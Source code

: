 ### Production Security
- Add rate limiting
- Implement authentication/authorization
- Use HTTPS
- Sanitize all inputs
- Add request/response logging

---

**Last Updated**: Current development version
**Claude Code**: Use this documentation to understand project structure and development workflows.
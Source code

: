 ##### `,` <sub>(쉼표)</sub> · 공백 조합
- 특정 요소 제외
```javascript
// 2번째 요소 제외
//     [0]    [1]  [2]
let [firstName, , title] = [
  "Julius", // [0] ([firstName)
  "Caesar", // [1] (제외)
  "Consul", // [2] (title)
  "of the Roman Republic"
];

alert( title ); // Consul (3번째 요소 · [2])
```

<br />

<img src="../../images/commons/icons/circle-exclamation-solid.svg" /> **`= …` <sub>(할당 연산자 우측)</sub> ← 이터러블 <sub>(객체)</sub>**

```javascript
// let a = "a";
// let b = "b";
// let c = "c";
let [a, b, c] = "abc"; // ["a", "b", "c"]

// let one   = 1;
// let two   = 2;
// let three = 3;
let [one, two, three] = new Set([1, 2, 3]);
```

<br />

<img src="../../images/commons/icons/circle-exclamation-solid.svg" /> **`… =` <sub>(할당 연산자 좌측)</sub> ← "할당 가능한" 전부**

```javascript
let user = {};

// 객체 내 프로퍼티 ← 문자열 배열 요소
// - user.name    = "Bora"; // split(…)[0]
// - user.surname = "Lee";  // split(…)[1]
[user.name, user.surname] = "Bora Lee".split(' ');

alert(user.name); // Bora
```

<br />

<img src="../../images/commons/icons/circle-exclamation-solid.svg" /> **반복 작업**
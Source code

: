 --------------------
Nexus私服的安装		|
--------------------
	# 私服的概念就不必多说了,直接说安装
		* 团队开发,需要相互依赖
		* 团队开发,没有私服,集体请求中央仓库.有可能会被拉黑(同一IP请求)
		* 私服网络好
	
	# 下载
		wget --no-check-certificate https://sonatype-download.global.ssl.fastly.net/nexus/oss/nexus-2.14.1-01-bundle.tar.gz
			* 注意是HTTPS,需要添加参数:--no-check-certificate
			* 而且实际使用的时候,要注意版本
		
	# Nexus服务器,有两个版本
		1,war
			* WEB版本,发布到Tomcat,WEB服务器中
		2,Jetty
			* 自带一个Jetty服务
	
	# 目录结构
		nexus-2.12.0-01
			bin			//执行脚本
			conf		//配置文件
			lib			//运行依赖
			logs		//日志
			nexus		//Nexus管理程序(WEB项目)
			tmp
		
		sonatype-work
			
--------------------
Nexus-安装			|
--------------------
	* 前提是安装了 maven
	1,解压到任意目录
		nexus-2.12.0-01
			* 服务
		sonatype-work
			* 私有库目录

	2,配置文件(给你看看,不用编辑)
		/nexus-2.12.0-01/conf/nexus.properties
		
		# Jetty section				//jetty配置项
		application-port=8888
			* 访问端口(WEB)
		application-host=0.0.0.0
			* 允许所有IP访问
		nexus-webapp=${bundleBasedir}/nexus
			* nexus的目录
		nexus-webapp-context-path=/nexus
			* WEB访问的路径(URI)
══════════════════════════════
**Task brief:** Copy down every line of the material above that includes the string "three".

**Written response:**
// let three = 3;
let [one, two, three] = new Set([1, 2, 3]);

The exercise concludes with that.